### What to do
From the records below, copy each line in which the string "pypackage" occurs.

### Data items
◆ ◆ ◆ ◆ ◆

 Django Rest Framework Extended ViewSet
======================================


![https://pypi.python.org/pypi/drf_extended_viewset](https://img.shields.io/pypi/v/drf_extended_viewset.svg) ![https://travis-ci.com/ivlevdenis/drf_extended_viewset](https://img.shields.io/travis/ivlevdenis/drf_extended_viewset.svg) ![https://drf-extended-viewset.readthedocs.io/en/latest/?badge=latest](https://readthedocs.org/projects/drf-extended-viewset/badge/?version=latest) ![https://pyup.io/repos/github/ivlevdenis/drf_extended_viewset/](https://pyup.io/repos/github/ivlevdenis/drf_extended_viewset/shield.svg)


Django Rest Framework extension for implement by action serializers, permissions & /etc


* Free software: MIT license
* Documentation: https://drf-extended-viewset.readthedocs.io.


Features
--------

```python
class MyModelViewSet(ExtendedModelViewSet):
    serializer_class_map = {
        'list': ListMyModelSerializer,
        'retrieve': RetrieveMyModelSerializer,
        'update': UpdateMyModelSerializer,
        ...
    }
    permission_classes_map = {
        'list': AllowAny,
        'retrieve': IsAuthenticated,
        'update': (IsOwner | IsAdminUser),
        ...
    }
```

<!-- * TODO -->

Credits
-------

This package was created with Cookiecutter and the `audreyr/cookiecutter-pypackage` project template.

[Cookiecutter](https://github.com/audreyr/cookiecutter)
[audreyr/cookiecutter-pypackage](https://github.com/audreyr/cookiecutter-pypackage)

◆ ◆ ◆ ◆ ◆

### Written response
This package was created with Cookiecutter and the `audreyr/cookiecutter-pypackage` project template.
[audreyr/cookiecutter-pypackage](https://github.com/audreyr/cookiecutter-pypackage)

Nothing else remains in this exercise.